▸ About this exercise: If a line in the data below includes the string "moreShow", please return a copy of it.

Content starts

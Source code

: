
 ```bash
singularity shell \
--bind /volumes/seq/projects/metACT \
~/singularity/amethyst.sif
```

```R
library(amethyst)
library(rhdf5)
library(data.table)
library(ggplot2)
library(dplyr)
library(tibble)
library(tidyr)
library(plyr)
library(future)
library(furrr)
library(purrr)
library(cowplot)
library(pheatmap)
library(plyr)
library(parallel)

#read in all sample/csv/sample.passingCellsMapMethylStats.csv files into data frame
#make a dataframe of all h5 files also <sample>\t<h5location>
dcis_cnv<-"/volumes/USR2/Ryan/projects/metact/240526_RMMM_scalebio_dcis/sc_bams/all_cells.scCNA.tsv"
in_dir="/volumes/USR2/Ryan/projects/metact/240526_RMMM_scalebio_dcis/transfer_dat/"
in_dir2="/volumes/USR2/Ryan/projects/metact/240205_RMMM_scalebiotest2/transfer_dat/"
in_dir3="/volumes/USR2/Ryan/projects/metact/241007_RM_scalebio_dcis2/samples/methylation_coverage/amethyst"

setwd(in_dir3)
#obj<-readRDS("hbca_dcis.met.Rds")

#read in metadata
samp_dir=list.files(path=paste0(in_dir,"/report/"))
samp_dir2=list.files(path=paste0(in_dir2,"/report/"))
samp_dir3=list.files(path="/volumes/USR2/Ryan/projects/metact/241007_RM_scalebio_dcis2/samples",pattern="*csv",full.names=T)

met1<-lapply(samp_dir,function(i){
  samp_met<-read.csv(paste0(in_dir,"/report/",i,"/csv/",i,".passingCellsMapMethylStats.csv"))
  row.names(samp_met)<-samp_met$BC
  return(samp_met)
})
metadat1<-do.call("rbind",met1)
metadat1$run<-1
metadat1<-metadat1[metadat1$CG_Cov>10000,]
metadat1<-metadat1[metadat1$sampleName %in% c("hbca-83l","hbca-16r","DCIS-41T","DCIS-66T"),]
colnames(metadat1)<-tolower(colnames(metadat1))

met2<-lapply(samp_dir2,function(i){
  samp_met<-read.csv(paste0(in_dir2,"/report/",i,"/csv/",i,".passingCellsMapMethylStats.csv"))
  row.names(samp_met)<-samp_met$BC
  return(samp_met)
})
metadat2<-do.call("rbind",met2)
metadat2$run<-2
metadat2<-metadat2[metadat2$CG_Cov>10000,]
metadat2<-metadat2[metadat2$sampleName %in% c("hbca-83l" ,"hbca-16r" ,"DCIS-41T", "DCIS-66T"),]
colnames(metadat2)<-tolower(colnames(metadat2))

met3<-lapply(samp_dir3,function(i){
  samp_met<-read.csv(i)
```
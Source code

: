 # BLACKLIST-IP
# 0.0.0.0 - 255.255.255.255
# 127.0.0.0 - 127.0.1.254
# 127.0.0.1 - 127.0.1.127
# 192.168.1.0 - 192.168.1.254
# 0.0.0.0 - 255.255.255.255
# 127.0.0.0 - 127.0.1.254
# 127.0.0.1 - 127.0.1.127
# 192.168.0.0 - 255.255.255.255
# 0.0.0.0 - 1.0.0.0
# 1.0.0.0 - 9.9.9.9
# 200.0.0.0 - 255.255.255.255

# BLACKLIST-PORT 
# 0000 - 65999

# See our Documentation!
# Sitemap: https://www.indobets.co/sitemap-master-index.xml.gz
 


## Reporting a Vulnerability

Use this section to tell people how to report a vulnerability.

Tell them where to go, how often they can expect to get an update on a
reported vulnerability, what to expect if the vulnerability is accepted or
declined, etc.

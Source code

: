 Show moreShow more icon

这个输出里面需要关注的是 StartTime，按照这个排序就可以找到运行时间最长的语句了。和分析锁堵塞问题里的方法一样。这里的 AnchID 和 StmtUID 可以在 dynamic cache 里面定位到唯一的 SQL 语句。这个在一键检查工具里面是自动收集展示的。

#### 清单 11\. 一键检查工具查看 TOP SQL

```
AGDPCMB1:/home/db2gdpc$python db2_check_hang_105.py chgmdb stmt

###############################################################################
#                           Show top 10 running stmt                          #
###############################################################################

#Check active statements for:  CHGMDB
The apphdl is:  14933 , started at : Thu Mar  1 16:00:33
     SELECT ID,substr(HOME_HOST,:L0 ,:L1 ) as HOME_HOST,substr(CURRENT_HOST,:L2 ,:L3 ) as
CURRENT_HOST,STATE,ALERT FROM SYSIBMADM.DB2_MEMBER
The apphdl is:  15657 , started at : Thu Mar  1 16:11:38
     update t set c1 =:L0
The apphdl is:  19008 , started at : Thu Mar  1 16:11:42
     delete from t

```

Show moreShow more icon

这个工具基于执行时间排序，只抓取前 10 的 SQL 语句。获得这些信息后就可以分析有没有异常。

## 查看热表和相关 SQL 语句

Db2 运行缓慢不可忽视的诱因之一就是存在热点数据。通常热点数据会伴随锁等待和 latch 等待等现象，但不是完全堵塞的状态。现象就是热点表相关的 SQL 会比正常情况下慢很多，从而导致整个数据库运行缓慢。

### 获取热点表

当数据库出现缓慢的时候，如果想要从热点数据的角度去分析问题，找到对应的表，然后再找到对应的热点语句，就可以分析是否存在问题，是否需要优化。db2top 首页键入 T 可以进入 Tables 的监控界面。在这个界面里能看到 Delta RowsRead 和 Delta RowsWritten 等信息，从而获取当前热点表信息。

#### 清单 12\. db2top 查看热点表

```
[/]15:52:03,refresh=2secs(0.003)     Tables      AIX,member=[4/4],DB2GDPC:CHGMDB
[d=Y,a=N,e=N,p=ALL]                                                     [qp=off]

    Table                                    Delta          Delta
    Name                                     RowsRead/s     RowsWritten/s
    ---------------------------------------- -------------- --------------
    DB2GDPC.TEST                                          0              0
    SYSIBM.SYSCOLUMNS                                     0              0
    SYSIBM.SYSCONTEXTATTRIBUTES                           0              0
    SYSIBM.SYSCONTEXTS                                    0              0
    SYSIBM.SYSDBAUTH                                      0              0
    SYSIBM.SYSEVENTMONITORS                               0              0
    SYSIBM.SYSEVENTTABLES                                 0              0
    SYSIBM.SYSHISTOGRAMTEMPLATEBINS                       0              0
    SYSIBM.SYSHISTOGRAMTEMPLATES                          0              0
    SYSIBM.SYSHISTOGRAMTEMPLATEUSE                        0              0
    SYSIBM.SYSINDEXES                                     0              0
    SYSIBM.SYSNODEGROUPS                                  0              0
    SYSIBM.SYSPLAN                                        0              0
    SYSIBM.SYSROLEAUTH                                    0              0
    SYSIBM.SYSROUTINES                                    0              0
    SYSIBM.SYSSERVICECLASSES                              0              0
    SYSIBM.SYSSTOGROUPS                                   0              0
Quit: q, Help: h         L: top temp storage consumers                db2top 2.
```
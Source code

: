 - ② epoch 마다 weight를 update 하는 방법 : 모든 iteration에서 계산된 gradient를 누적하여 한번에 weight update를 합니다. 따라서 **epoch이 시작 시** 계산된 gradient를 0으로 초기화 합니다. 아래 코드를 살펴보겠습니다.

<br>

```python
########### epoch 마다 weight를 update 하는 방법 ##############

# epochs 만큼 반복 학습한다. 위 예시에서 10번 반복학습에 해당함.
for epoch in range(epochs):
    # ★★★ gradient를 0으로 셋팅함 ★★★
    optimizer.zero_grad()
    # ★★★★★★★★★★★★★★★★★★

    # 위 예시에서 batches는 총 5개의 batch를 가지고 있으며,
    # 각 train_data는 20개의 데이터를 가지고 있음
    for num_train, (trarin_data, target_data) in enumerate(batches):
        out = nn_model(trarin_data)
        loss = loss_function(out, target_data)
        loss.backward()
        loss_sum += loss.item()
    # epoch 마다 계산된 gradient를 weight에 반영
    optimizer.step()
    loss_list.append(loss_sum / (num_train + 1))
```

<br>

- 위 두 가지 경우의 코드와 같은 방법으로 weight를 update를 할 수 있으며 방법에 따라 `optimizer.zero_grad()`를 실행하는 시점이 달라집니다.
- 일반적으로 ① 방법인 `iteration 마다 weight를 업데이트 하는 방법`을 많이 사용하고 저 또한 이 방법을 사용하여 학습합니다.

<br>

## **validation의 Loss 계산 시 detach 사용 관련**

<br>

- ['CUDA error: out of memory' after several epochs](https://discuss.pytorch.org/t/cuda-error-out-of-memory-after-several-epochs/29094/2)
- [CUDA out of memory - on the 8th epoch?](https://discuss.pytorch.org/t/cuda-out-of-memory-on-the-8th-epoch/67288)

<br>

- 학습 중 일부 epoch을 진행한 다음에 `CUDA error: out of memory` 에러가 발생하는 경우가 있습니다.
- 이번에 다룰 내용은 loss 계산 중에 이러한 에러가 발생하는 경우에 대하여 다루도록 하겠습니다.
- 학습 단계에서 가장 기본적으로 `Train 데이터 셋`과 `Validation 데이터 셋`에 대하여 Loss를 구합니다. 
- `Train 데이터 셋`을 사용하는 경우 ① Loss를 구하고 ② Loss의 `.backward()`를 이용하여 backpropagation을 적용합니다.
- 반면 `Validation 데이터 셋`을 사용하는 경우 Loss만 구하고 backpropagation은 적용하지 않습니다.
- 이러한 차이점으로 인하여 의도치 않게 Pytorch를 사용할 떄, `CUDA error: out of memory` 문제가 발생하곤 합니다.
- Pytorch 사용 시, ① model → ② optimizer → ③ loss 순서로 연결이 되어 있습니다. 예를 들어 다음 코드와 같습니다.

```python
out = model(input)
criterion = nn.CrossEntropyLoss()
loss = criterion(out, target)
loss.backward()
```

Content ends

▸ Final answer:
: Show moreShow more icon
Show moreShow more icon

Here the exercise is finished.